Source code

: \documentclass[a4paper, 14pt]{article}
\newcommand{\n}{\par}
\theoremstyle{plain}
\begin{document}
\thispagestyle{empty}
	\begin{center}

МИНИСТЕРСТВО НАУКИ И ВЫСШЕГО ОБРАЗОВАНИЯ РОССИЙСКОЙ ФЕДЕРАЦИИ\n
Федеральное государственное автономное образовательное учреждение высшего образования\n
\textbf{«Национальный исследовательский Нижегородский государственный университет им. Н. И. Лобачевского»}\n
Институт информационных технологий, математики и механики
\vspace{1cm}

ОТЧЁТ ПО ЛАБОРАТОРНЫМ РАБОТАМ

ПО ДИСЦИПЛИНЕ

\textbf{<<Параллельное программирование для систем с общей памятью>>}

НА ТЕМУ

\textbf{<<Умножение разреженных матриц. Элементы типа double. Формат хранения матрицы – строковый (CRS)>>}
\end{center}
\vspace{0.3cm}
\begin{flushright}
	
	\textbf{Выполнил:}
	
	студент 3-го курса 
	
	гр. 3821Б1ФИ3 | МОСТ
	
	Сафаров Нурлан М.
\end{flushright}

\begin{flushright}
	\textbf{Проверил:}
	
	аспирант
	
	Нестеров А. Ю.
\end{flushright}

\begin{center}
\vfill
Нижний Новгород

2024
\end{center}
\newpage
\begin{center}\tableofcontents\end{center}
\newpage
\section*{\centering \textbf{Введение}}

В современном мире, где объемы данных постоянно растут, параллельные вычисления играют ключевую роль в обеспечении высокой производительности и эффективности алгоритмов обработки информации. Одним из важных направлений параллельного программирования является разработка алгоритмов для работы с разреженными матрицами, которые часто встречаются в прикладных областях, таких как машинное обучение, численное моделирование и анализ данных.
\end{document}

......

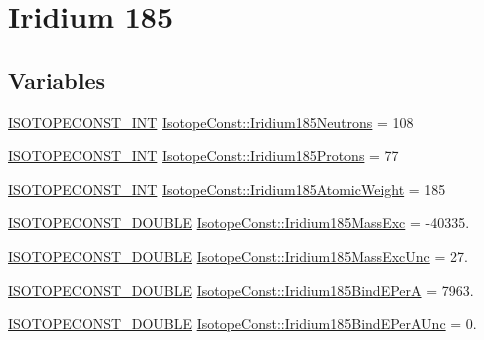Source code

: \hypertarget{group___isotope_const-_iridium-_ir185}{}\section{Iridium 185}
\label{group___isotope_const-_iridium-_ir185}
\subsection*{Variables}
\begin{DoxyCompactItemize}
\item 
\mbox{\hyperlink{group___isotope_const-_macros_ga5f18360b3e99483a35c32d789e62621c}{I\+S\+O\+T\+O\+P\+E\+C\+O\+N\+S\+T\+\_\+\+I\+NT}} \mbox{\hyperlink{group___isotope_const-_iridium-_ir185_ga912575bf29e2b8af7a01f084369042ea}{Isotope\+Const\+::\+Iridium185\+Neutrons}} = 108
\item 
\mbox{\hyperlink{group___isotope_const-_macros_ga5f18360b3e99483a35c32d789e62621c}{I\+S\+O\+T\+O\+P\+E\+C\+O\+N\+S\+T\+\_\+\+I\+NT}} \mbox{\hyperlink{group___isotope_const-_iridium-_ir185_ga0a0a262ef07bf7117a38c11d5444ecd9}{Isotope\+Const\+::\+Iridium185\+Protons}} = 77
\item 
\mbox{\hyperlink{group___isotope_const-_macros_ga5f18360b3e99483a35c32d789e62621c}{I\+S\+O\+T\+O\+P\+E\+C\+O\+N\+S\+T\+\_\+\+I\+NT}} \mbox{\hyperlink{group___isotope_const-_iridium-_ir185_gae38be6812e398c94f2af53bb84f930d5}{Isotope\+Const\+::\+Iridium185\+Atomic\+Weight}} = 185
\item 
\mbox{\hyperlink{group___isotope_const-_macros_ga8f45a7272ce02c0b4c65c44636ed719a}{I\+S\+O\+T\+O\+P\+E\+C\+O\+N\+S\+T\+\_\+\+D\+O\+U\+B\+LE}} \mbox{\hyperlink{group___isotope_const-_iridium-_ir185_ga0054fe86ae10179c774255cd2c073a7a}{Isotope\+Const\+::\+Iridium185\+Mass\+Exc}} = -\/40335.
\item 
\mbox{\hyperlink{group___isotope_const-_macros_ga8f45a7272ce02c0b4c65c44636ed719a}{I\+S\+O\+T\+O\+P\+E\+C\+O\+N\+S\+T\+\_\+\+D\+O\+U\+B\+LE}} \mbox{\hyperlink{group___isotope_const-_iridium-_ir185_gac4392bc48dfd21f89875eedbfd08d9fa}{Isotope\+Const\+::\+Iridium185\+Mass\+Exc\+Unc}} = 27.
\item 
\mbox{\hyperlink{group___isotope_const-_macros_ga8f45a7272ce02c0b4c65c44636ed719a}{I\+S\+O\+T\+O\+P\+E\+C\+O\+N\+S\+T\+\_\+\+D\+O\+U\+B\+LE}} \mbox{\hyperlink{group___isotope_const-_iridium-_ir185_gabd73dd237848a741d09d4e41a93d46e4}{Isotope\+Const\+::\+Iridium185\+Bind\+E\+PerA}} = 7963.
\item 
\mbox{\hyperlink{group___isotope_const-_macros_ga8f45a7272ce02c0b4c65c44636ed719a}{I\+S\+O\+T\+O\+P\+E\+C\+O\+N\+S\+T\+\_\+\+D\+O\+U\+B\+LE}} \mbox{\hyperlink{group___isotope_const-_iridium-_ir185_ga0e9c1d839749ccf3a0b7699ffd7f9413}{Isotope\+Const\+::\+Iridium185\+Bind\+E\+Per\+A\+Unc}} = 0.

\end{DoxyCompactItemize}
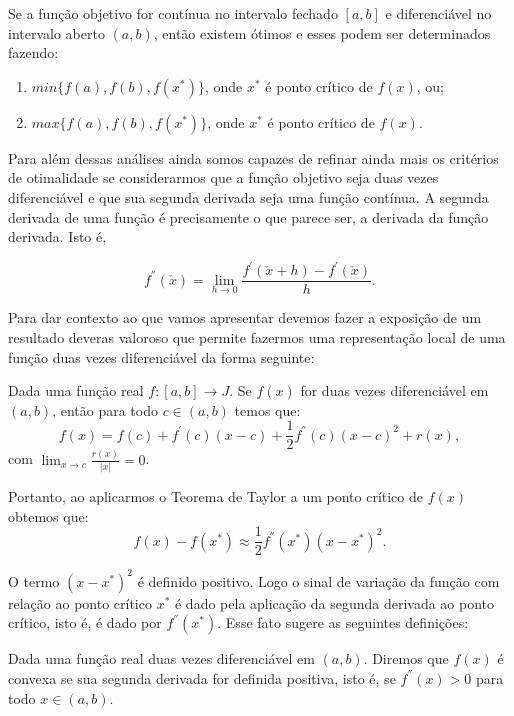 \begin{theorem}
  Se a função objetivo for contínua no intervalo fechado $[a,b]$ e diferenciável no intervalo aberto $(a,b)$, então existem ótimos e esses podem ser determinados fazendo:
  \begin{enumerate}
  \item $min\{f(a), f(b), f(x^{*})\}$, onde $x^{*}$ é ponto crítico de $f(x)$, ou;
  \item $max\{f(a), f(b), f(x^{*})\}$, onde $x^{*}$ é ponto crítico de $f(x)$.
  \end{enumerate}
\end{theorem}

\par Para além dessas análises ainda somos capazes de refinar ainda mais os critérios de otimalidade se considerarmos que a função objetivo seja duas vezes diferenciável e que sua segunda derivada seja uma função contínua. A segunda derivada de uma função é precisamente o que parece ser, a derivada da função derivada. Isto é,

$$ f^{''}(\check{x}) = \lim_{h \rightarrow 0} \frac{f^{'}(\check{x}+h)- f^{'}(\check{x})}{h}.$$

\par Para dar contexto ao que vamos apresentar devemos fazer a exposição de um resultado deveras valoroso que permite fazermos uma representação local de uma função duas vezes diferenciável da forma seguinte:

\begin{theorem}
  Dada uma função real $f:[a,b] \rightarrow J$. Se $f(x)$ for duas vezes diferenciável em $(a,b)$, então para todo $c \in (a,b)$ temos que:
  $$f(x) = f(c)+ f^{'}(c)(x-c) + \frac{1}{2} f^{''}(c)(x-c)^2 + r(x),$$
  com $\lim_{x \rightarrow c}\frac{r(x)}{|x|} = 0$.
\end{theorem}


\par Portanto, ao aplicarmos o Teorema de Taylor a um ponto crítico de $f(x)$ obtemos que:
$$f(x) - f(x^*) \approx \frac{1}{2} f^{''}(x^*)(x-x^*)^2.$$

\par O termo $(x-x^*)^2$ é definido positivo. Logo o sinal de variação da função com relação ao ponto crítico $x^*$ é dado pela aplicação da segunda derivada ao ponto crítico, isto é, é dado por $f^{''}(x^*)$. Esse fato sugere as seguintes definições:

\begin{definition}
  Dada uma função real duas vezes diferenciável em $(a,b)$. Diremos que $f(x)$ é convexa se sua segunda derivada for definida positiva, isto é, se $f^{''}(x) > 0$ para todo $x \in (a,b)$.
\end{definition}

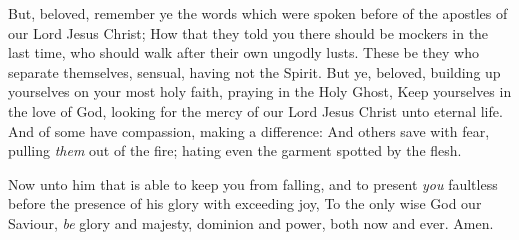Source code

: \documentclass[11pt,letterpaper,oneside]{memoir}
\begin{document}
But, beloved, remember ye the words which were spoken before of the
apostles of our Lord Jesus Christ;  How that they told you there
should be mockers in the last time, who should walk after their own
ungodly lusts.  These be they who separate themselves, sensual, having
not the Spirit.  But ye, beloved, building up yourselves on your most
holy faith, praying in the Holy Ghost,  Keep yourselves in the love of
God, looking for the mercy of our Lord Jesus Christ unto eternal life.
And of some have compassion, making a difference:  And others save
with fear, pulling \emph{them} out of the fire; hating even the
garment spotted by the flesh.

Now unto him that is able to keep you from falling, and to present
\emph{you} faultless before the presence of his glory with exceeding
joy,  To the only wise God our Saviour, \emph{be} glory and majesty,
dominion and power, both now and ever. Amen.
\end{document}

......

= ABOUT THIS EXERCISE =
Using the entries above, repeat only the lines from the one containing "But, beloved, remember" through the one containing "garment spotted by the flesh.", end lines included.

= EXERCISE RESULT =
But, beloved, remember ye the words which were spoken before of the
apostles of our Lord Jesus Christ;  How that they told you there
should be mockers in the last time, who should walk after their own
ungodly lusts.  These be they who separate themselves, sensual, having
not the Spirit.  But ye, beloved, building up yourselves on your most
holy faith, praying in the Holy Ghost,  Keep yourselves in the love of
God, looking for the mercy of our Lord Jesus Christ unto eternal life.
And of some have compassion, making a difference:  And others save
with fear, pulling \emph{them} out of the fire; hating even the
garment spotted by the flesh.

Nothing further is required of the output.